For the Group 2, the digital images were processed without further changes to their quality with a publishing software (Microsoft Powerpoint) with the radiographs and CT scans on separated files (Fig. 2). First, the radiographs of one patient were shown for about 1 min, then the CT scans were shown.
The observers were subjected to a query where they noted union/non-union for the radiographs and subsequent CT scans. Additionally, the observers were asked whether they judge the non-union, if present, to be ‘stable’. If the observer decided for a non-union he was asked whether this decision was related to the presence of a ‘dislocation or angulation’, a detected lysis zone, a gap, or lucency. We noted if the observers changed their opinion regarding the presence of a stable or unstable odontoid non-union on the biplanar radiographs based on re-evaluation of the non-union by the subsequent CT scans.
Statistical analysis
Statistical analyses included descriptive statistics such as means, standard deviations, and cross-tabulation tables. Independent two-sided Student t-test was used for hypothesis testing. A P value less than 5% was considered to indicate a statistically significant effect. To measure the performance of the binary classification tests (fusion detected: yes/no), the following computations were made: (1) the number of observers with fusion-positive results for each patient was computed separately for biplanar radiographs and CT scans and illustrated in histograms, (2) overall agreement: For each patient, the proportion of all raters in agreement between biplanar radiographs and CT scans were computed for each patient (e.g., 100% agreement was achieved if 18 out of 18 raters agreed), and (3) With the CT scans considered to be the standard of reference we calculated sensitivities and specificities levels:
Specificity: The probability (%) of detection of a non-union on radiographs if there is no fusion (in CT scans).

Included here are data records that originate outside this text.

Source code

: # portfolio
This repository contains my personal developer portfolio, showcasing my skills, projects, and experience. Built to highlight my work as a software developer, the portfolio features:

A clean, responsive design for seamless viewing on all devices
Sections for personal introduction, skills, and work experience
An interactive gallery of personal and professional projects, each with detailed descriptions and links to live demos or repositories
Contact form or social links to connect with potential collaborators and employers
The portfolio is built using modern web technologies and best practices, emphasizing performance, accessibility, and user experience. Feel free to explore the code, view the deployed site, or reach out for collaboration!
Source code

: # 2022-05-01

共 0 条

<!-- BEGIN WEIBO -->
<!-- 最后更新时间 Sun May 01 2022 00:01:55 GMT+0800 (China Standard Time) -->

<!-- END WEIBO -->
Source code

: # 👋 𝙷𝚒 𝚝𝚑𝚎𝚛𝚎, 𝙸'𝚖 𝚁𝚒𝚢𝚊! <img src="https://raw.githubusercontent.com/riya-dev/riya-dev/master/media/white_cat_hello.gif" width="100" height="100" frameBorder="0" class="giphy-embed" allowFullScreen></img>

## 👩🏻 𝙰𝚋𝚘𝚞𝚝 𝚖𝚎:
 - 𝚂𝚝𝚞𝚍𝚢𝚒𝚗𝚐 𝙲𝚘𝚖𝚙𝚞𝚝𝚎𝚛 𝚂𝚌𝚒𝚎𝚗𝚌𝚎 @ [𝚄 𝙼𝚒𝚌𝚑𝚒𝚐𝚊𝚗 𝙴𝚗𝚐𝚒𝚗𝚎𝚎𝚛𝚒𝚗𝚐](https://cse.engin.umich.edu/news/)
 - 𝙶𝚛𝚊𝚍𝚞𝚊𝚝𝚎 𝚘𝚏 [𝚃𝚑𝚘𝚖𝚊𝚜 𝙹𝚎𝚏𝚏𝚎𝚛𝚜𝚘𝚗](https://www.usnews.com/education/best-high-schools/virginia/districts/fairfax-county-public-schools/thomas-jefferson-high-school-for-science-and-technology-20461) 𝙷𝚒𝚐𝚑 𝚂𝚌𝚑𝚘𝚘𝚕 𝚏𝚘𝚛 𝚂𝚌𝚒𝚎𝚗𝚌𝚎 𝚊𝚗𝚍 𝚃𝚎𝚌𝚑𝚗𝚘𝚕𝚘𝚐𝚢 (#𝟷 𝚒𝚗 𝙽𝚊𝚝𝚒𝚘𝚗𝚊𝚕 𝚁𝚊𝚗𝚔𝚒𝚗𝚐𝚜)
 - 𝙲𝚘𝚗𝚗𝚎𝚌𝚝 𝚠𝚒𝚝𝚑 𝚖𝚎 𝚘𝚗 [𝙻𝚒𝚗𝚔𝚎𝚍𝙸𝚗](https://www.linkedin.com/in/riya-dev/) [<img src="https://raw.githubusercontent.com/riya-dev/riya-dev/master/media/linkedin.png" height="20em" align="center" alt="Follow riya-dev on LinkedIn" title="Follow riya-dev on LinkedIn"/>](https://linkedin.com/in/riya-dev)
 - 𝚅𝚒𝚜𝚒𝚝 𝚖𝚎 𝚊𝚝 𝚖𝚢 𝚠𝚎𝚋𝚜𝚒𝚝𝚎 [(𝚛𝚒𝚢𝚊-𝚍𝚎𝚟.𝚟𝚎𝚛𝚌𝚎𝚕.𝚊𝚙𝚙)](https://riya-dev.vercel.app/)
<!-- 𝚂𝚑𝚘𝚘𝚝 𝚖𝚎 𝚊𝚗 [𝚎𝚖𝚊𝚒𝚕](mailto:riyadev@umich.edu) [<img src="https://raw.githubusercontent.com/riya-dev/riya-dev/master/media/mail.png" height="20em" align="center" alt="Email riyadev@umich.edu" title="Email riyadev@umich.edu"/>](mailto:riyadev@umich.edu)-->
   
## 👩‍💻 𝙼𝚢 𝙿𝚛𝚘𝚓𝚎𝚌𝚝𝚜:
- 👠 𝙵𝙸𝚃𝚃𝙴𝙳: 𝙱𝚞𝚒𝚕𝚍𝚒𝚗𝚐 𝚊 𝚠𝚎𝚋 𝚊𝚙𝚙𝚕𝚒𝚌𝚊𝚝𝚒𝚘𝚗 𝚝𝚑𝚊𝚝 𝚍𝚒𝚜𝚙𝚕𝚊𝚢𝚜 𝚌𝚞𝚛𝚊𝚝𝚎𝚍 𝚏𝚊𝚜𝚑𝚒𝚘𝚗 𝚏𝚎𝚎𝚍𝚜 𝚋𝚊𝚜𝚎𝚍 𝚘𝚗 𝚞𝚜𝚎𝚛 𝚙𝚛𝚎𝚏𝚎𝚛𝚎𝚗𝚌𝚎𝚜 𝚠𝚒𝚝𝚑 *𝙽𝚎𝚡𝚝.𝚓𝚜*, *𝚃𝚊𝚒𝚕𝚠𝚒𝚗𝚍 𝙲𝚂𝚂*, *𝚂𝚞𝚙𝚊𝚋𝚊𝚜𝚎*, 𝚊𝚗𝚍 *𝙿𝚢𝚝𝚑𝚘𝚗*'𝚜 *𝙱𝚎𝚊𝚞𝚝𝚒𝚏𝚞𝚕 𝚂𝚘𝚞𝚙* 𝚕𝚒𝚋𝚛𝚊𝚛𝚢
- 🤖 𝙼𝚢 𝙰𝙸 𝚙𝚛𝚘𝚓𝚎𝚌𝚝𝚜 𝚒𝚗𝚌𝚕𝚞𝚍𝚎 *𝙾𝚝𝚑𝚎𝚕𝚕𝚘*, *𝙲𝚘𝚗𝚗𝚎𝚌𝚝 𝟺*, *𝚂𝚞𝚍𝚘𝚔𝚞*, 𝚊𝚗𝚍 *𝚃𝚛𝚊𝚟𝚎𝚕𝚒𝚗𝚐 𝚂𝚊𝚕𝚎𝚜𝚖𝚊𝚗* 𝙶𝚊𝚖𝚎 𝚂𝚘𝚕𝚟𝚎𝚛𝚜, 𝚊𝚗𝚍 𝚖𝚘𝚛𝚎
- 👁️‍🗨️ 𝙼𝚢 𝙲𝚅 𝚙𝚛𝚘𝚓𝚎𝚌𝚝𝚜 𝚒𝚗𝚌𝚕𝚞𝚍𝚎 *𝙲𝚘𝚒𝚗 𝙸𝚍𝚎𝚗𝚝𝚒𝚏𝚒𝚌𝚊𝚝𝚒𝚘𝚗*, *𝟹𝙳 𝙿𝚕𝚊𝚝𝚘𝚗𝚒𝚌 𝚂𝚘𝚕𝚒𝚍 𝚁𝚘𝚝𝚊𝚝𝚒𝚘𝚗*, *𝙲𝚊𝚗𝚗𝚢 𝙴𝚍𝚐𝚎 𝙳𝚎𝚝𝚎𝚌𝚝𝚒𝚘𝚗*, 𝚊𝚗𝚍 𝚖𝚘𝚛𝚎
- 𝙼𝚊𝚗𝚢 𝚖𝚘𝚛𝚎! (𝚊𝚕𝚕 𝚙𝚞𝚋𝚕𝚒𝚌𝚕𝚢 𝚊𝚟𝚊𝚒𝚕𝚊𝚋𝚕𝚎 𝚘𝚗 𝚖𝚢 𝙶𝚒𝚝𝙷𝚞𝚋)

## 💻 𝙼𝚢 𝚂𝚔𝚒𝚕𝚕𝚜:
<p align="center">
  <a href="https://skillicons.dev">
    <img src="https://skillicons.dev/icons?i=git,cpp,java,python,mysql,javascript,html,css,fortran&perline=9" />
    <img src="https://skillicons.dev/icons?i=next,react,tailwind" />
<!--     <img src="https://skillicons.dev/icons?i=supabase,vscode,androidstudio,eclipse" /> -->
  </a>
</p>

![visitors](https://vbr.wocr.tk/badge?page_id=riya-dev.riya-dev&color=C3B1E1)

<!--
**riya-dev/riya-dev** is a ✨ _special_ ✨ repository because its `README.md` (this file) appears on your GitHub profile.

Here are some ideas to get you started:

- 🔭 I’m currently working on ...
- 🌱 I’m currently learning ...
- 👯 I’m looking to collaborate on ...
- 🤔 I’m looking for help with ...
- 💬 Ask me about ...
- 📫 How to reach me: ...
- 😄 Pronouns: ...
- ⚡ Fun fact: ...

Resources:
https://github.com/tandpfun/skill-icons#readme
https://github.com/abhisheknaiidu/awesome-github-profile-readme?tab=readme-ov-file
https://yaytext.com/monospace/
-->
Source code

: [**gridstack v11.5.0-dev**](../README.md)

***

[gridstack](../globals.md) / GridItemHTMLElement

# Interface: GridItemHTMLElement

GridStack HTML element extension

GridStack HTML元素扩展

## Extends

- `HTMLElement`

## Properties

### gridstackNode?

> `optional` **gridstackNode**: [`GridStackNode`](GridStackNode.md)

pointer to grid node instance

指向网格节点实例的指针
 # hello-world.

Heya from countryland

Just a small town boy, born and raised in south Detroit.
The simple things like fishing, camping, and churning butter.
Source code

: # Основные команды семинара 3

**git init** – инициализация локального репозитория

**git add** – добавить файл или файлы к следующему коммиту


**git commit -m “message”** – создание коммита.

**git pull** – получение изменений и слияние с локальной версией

Sensitivity: The probability (%) of detection of a fusion on radiographs if there is a fusion (in CT scans).
Because of the high number of observers (n = 18) and the number of OF/unions presented (n = 21) we could not apply kappa statistics.
All analyses were done using Statistica 6.1 (StatSoft, Tulsa, OK) and SPSS 11.0 (SPSS Inc., Chicago). Statistical analysis was performed by one of the authors (WH).
Results
Eighteen observers took part in the study. The observers were from institutions in Canada (n = 4), the US (n = 1), from Germany (n = 4), and from Austria (n = 9). Mean experience of the observers with orthopedic radiographs was 10.7 years on average (range 1–22 years).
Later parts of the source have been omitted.